Given these promising results, SBRT has rapidly become an accepted local therapy for treating patients with HCC. Until recently, there has not been any evidence directly comparing SBRT with other local treatment options for inoperable HCC, such as RFA. Local ablation is considered first-line treatment for localized HCC not suitable for surgery [2]. RFA induces coagulative necrosis of tumor through thermal ablation and is the preferred technique for treating small HCC lesions [2426]. However, RFA is an invasive procedure, often requiring general anesthesia, and control rates for larger lesions are suboptimal [27, 28]. A recent retrospective study from the University of Michigan demonstrated improved local control for SBRT relative to RFA, particularly for larger lesions. In this series, 224 patients with inoperable HCC were treated with either RFA (161 patients, 249 tumors) or SBRT (63 patients, 83 tumors). SBRT dose used ranged from 27–60 Gy in 3–5 fractions. Freedom from local progression (FFLP) was defined as absence of progressive of disease within or at PTV margin or ablation zone. Repeat RFA was allowed, and tumors requiring multiple RFAs for residual disease were not counted as failure until after all tumors were successfully treated. One and 2-year FFLP for tumors treated for RFA were 83.6 and 80.2%, respectively, while 1- and 2-year FFLP for tumors treated with SBRT were 97.4 and 83.8%, respectively. For tumors that were 2 cm in diameter or larger, RFA was associated with significantly worse local control compared to RFA (hazard ratio for local progression 3.35, p = 0.025). Acute grade 3 and higher complications occurred after 11 and 5% of RFA and SBRT treatments, respectively (p = 0.31). There was no difference in overall survival between patients treated with SBRT or RFA. Based on these results, the authors recommended that SBRT be the preferred treatment for larger lesions.
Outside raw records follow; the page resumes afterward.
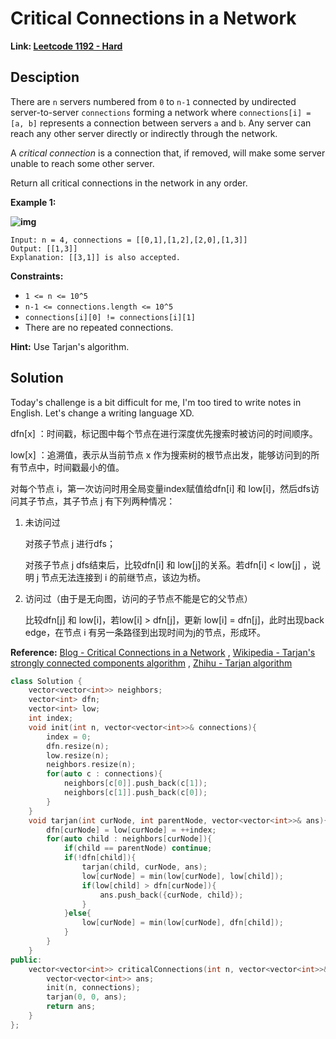 # Critical Connections in a Network

**Link: [Leetcode 1192 - Hard](https://leetcode.com/problems/critical-connections-in-a-network/)**



## Desciption

There are `n` servers numbered from `0` to `n-1` connected by undirected server-to-server `connections` forming a network where `connections[i] = [a, b]` represents a connection between servers `a` and `b`. Any server can reach any other server directly or indirectly through the network.

A *critical connection* is a connection that, if removed, will make some server unable to reach some other server.

Return all critical connections in the network in any order.

 

**Example 1:**

**![img](https://assets.leetcode.com/uploads/2019/09/03/1537_ex1_2.png)**

```
Input: n = 4, connections = [[0,1],[1,2],[2,0],[1,3]]
Output: [[1,3]]
Explanation: [[3,1]] is also accepted.
```

 

**Constraints:**

- `1 <= n <= 10^5`
- `n-1 <= connections.length <= 10^5`
- `connections[i][0] != connections[i][1]`
- There are no repeated connections.



**Hint:** Use Tarjan's algorithm.



## Solution

Today's challenge is a bit difficult for me, I'm too tired to write notes in English. Let's change a writing language XD.

dfn[x] ：时间戳，标记图中每个节点在进行深度优先搜索时被访问的时间顺序。

low[x] ：追溯值，表示从当前节点 x 作为搜索树的根节点出发，能够访问到的所有节点中，时间戳最小的值。

对每个节点 i，第一次访问时用全局变量index赋值给dfn[i] 和 low[i]，然后dfs访问其子节点，其子节点 j 有下列两种情况：

1. 未访问过

   对孩子节点 j 进行dfs；

   对孩子节点 j dfs结束后，比较dfn[i] 和 low[j]的关系。若dfn[i] < low[j] ，说明 j 节点无法连接到 i 的前继节点，该边为桥。

2. 访问过（由于是无向图，访问的子节点不能是它的父节点）

   比较dfn[j] 和 low[i]，若low[i] > dfn[j]，更新 low[i] = dfn[j]，此时出现back edge，在节点 i 有另一条路径到出现时间为j的节点，形成环。

**Reference:**  [Blog - Critical Connections in a Network](https://www.cnblogs.com/yaoyudadudu/p/11724056.html) , [Wikipedia - Tarjan's strongly connected components algorithm](https://en.wikipedia.org/wiki/Tarjan%27s_strongly_connected_components_algorithm) , [Zhihu - Tarjan algorithm](https://zhuanlan.zhihu.com/p/101923309)

```c++
class Solution {
    vector<vector<int>> neighbors;
    vector<int> dfn;
    vector<int> low;
    int index;
    void init(int n, vector<vector<int>>& connections){
        index = 0;
        dfn.resize(n);
        low.resize(n);
        neighbors.resize(n);
        for(auto c : connections){
            neighbors[c[0]].push_back(c[1]);
            neighbors[c[1]].push_back(c[0]);
        }
    }
    void tarjan(int curNode, int parentNode, vector<vector<int>>& ans){
        dfn[curNode] = low[curNode] = ++index;
        for(auto child : neighbors[curNode]){
            if(child == parentNode) continue;
            if(!dfn[child]){
                tarjan(child, curNode, ans);
                low[curNode] = min(low[curNode], low[child]);
                if(low[child] > dfn[curNode]){
                    ans.push_back({curNode, child});
                }
            }else{
                low[curNode] = min(low[curNode], dfn[child]);
            }
        }
    }
public:
    vector<vector<int>> criticalConnections(int n, vector<vector<int>>& connections) {
        vector<vector<int>> ans;
        init(n, connections);
        tarjan(0, 0, ans);
        return ans;
    }
};
```

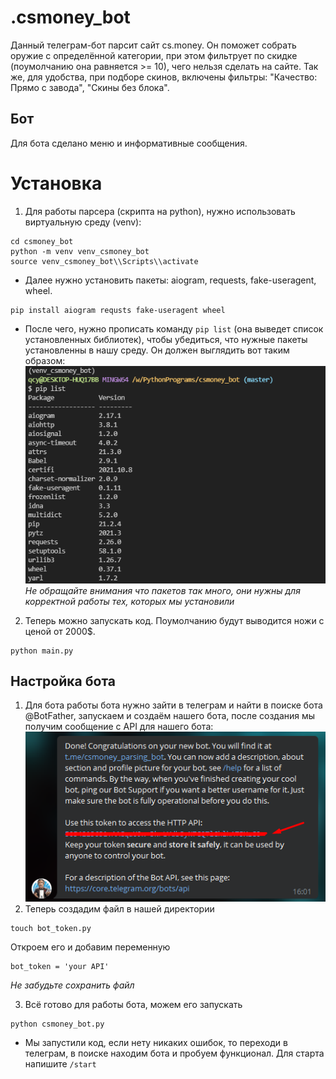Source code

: # .csmoney_bot
Данный телеграм-бот парсит сайт cs.money. Он поможет собрать оружие с определённой категории, при этом фильтрует по скидке (поумолчанию она равняется >= 10), чего нельзя сделать на сайте. Так же, для удобства, при подборе скинов, включены фильтры: "Качество: Прямо с завода", "Скины без блока".
## Бот
Для бота сделано меню и информативные сообщения.
# Установка 
1. Для работы парсера (скрипта на python), нужно использовать виртуальную среду (venv):
```
cd csmoney_bot
python -m venv venv_csmoney_bot
source venv_csmoney_bot\\Scripts\\activate
```
- Далее нужно установить пакеты: aiogram, requests, fake-useragent, wheel.
```
pip install aiogram requsts fake-useragent wheel
```
- После чего, нужно прописать команду ``` pip list ``` (она выведет список установленных библиотек), чтобы убедиться, что нужные пакеты установленны в нашу среду. Он должен выглядить вот таким образом: 
![pip list](/assets/images/pip_list.png)   
*Не обращайте внимания что пакетов так много, они нужны для корректной работы тех, которых мы установили* 

2. Теперь можно запускать код. Поумолчанию будут выводится ножи с ценой от 2000$.
```
python main.py
```
## Настройка бота
1. Для бота работы бота нужно зайти в телеграм и найти в поиске бота @BotFather, запускаем и создаём нашего бота, после создания мы получим сообщение с API для нашего бота:  
![bot api](/assets/images/bot_api.png)  
2. Теперь создадим файл в нашей директории
```
touch bot_token.py
```
Откроем его и добавим переменную
```
bot_token = 'your API'
```
*Не забудьте сохранить файл*  

3. Всё готово для работы бота, можем его запускать
```
python csmoney_bot.py
```
- Мы запустили код, если нету никаких ошибок, то переходи в телеграм, в поиске находим бота и пробуем функционал. Для старта напишите ```/start```
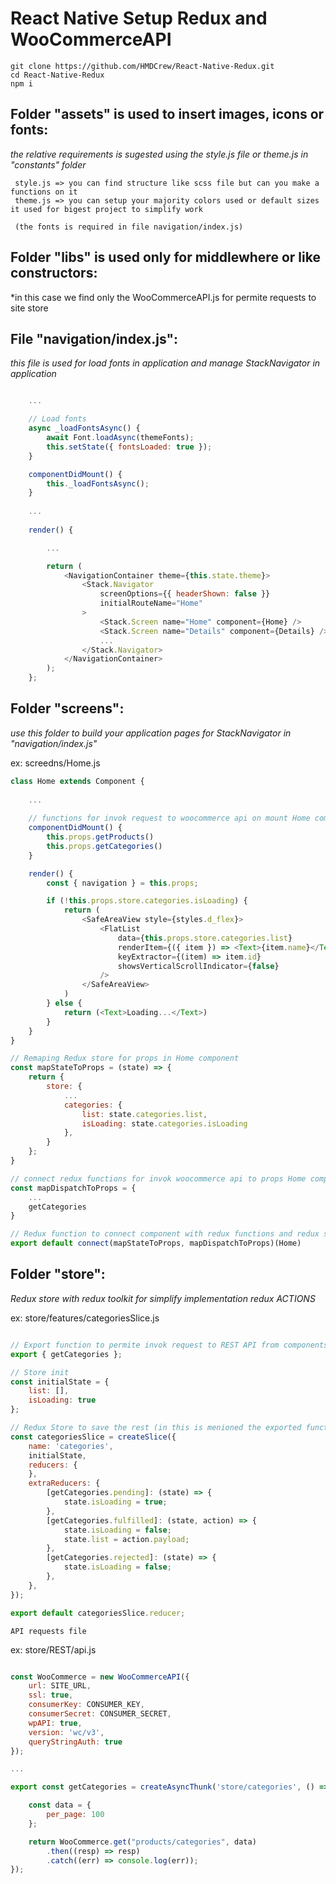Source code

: # React Native Setup Redux and WooCommerceAPI

    git clone https://github.com/HMDCrew/React-Native-Redux.git
    cd React-Native-Redux
    npm i


## Folder "assets" is used to insert images, icons or fonts:

 *the relative requirements is sugested using the style.js file or theme.js in "constants" folder*

     style.js => you can find structure like scss file but can you make a functions on it
     theme.js => you can setup your majority colors used or default sizes it used for bigest project to simplify work
     
     (the fonts is required in file navigation/index.js)


## Folder "libs" is used only for middlewhere or like constructors:
 *in this case we find only the WooCommerceAPI.js for permite requests to site store


## File "navigation/index.js":
 *this file is used for load fonts in application and manage StackNavigator in application*

```js

    ...

    // Load fonts
    async _loadFontsAsync() {
        await Font.loadAsync(themeFonts);
        this.setState({ fontsLoaded: true });
    }

    componentDidMount() {
        this._loadFontsAsync();
    }
    
    ...
    
    render() {

        ...

        return (
            <NavigationContainer theme={this.state.theme}>
                <Stack.Navigator
                    screenOptions={{ headerShown: false }}
                    initialRouteName="Home"
                >
                    <Stack.Screen name="Home" component={Home} />
                    <Stack.Screen name="Details" component={Details} />
                    ...
                </Stack.Navigator>
            </NavigationContainer>
        );
    };

```

## Folder "screens":
 *use this folder to build your application pages for StackNavigator in "navigation/index.js"*

ex: screedns/Home.js
```js
class Home extends Component {
    
    ...
    
    // functions for invok request to woocommerce api on mount Home component
    componentDidMount() {
        this.props.getProducts()
        this.props.getCategories()
    }

    render() {
        const { navigation } = this.props;

        if (!this.props.store.categories.isLoading) {
            return (
                <SafeAreaView style={styles.d_flex}>
                    <FlatList
                        data={this.props.store.categories.list}
                        renderItem={({ item }) => <Text>{item.name}</Text>}
                        keyExtractor={(item) => item.id}
                        showsVerticalScrollIndicator={false}
                    />
                </SafeAreaView>
            )
        } else {
            return (<Text>Loading...</Text>)
        }
    }
}

// Remaping Redux store for props in Home component
const mapStateToProps = (state) => {
    return {
        store: {
            ...
            categories: {
                list: state.categories.list,
                isLoading: state.categories.isLoading
            },
        }
    };
}

// connect redux functions for invok woocommerce api to props Home component
const mapDispatchToProps = {
    ...
    getCategories
}

// Redux function to connect component with redux functions and redux store
export default connect(mapStateToProps, mapDispatchToProps)(Home)

```

## Folder "store":
 *Redux store with redux toolkit for simplify implementation redux ACTIONS*

ex: store/features/categoriesSlice.js
```js

// Export function to permite invok request to REST API from components
export { getCategories };

// Store init
const initialState = {
    list: [],
    isLoading: true
};

// Redux Store to save the rest (in this is menioned the exported functions with relative status loading)
const categoriesSlice = createSlice({
    name: 'categories',
    initialState,
    reducers: {
    },
    extraReducers: {
        [getCategories.pending]: (state) => {
            state.isLoading = true;
        },
        [getCategories.fulfilled]: (state, action) => {
            state.isLoading = false;
            state.list = action.payload;
        },
        [getCategories.rejected]: (state) => {
            state.isLoading = false;
        },
    },
});

export default categoriesSlice.reducer;
```

    API requests file

ex: store/REST/api.js
```js

const WooCommerce = new WooCommerceAPI({
    url: SITE_URL,
    ssl: true,
    consumerKey: CONSUMER_KEY,
    consumerSecret: CONSUMER_SECRET,
    wpAPI: true,
    version: 'wc/v3',
    queryStringAuth: true
});

...

export const getCategories = createAsyncThunk('store/categories', () => {

    const data = {
        per_page: 100
    };

    return WooCommerce.get("products/categories", data)
        .then((resp) => resp)
        .catch((err) => console.log(err));
});

```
These same investigators also conducted a similar retrospective study comparing 125 patients receiving SBRT with 85 patients who received TACE [29]. The 1- and 2-year LC with SBRT was 96.5 and 91% compared to 47 and 23% for TACE (p < 0.001). In addition, the 1- and 2-year freedom from hepatic progression for SBRT was 56.5 and 27% compared to 36 and 11% for TACE (p < 0.001).


14.3.2.2 Toxicity


Through precisely targeting tumors and minimizing dose to normal liver, SBRT has not been associated with increased rates of radiation-induced liver disease compared to fractionated, conformal radiotherapy despites its high doses. Patient selection is important, however, as a recent phase I/II study demonstrated increased grade III/IV liver toxicity in Child–Pugh class B patients [30]. In this study, 38 Child–Pugh class A patients and 21 Child–Pugh class B patients were treated with SBRT to 24–48 Gy in three fractions. While only 11% of the Child–Pugh class A patients experienced ≥grade III liver toxicity, 38% of the Child–Pugh class B patients experienced ≥grade III liver toxicity. The investigators found that the volume of liver receiving doses as low as 2.5 Gy to be correlated with developing toxicity in Child–Pugh class B patients. Additionally, there are additional toxicity concerns unique to SBRT given that its safety is predicated on avoiding organs at risk in the delivery of ablative doses of radiation. Gastrointestinal ulceration and perforation as well as hepatobiliary toxicity, including biliary obstruction and stricture, have been reported in patients treated with SBRT for liver lesions [3134]. Bae et al. found V25 > 20 cc and maximum point dose of 35 and 38 Gy (over three fractions) predicted for severe gastroduodenal toxicity. Similarly, Osmundson et al. found a dose-dependent relationship between hepatobiliary toxicity and the volume of the central hepatobiliary tract treated with SBRT, and recommended dose constraints for the central hepatobiliary tract of V40 (in five fractions) < 21 cm and V37 < 24 cm. Extra caution is warranted when SBRT is combined with new biologic and anti-angiogenic agents. Multiple reports have reported unanticipated toxicities arising after the combination of SBRT and angiogenesis-targeting agents, particularly of late luminal gastrointestinal toxicities [35]. Significant toxicity including grade 3 and grade 4 bowel toxicities and tumor rupture was recently reported in a phase I trial from Princess Margaret Hospital with the use of concurrent sorafenib and SBRT among patients with Child–Pugh Class A HCC [36]. Additionally, half of the patients in the high effective irradiated liver volume group had worsening of Child–Pugh liver function class. Based on these results, the authors recommended against concurrent SBRT with sorafenib outside a clinical trial.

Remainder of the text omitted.